## DATA SUPPLIED
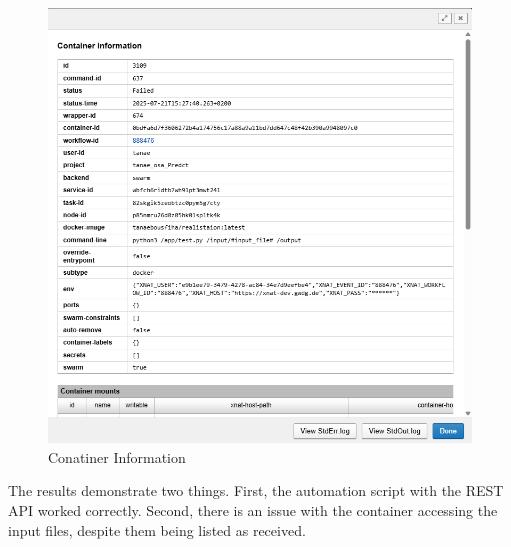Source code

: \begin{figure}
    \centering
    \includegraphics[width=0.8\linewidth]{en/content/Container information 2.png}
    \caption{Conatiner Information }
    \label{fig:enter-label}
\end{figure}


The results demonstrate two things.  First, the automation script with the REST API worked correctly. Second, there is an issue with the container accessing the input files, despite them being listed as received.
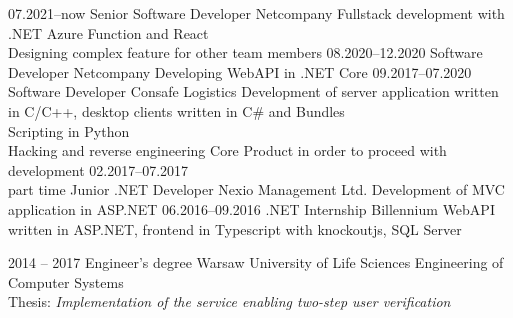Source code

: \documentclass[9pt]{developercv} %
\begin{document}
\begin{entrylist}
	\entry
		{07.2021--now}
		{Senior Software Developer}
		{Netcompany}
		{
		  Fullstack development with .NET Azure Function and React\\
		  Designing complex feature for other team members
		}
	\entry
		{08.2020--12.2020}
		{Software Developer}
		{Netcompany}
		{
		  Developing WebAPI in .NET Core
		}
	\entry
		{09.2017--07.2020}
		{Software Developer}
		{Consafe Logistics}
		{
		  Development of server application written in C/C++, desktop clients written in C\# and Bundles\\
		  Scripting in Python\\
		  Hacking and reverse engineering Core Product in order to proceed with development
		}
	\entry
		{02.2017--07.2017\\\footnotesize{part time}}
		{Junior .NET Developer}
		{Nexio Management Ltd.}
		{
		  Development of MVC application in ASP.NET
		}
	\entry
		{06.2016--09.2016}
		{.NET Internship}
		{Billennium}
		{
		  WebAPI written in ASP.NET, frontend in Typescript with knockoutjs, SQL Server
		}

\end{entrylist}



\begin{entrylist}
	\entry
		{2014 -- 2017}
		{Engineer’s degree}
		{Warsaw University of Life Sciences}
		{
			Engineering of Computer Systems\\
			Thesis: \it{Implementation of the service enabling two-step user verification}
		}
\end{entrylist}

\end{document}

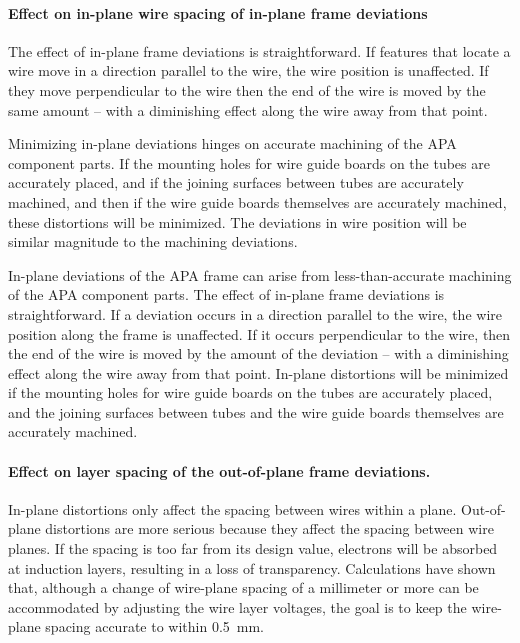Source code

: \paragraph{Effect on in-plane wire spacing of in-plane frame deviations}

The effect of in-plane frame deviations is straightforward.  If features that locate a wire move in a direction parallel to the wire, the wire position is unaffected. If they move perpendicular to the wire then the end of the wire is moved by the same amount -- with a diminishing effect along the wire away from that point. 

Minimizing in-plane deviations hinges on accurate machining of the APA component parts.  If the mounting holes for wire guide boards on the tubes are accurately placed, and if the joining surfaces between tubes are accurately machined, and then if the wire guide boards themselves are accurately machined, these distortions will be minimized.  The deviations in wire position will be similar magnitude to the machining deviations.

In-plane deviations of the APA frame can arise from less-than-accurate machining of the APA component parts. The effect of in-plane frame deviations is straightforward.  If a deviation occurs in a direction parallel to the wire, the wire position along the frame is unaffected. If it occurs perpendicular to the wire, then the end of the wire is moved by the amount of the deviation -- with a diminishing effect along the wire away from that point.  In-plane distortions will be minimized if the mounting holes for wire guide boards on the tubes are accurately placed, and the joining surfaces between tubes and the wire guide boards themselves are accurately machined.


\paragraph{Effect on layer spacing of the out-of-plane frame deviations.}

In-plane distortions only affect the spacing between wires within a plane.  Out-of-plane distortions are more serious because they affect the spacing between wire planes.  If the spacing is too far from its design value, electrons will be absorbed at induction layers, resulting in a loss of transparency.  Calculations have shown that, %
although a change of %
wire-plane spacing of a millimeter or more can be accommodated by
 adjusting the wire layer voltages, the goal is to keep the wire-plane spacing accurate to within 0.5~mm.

## DESCRIPTION OF THE TASK
The listing above must be retyped word for word, without the pictures.

## SOLUTION
Source code

: \begin{figure}
    \centering
    \includegraphics[width=0.8\linewidth]{en/content/Container information 2.png}
    \caption{Conatiner Information }
    \label{fig:enter-label}
\end{figure}


The results demonstrate two things.  First, the automation script with the REST API worked correctly. Second, there is an issue with the container accessing the input files, despite them being listed as received.
Source code

: \documentclass[9pt]{developercv} %
\begin{document}
\begin{entrylist}
	\entry
		{07.2021--now}
		{Senior Software Developer}
		{Netcompany}
		{
		  Fullstack development with .NET Azure Function and React\\
		  Designing complex feature for other team members
		}
	\entry
		{08.2020--12.2020}
		{Software Developer}
		{Netcompany}
		{
		  Developing WebAPI in .NET Core
		}
	\entry
		{09.2017--07.2020}
		{Software Developer}
		{Consafe Logistics}
		{
		  Development of server application written in C/C++, desktop clients written in C\# and Bundles\\
		  Scripting in Python\\
		  Hacking and reverse engineering Core Product in order to proceed with development
		}
	\entry
		{02.2017--07.2017\\\footnotesize{part time}}
		{Junior .NET Developer}
		{Nexio Management Ltd.}
		{
		  Development of MVC application in ASP.NET
		}
	\entry
		{06.2016--09.2016}
		{.NET Internship}
		{Billennium}
		{
		  WebAPI written in ASP.NET, frontend in Typescript with knockoutjs, SQL Server
		}

\end{entrylist}



\begin{entrylist}
	\entry
		{2014 -- 2017}
		{Engineer’s degree}
		{Warsaw University of Life Sciences}
		{
			Engineering of Computer Systems\\
			Thesis: \it{Implementation of the service enabling two-step user verification}
		}
\end{entrylist}

\end{document}

Source code

: \paragraph{Effect on in-plane wire spacing of in-plane frame deviations}

The effect of in-plane frame deviations is straightforward.  If features that locate a wire move in a direction parallel to the wire, the wire position is unaffected. If they move perpendicular to the wire then the end of the wire is moved by the same amount -- with a diminishing effect along the wire away from that point. 

Minimizing in-plane deviations hinges on accurate machining of the APA component parts.  If the mounting holes for wire guide boards on the tubes are accurately placed, and if the joining surfaces between tubes are accurately machined, and then if the wire guide boards themselves are accurately machined, these distortions will be minimized.  The deviations in wire position will be similar magnitude to the machining deviations.

In-plane deviations of the APA frame can arise from less-than-accurate machining of the APA component parts. The effect of in-plane frame deviations is straightforward.  If a deviation occurs in a direction parallel to the wire, the wire position along the frame is unaffected. If it occurs perpendicular to the wire, then the end of the wire is moved by the amount of the deviation -- with a diminishing effect along the wire away from that point.  In-plane distortions will be minimized if the mounting holes for wire guide boards on the tubes are accurately placed, and the joining surfaces between tubes and the wire guide boards themselves are accurately machined.


\paragraph{Effect on layer spacing of the out-of-plane frame deviations.}

In-plane distortions only affect the spacing between wires within a plane.  Out-of-plane distortions are more serious because they affect the spacing between wire planes.  If the spacing is too far from its design value, electrons will be absorbed at induction layers, resulting in a loss of transparency.  Calculations have shown that, %
although a change of %
wire-plane spacing of a millimeter or more can be accommodated by
 adjusting the wire layer voltages, the goal is to keep the wire-plane spacing accurate to within 0.5~mm.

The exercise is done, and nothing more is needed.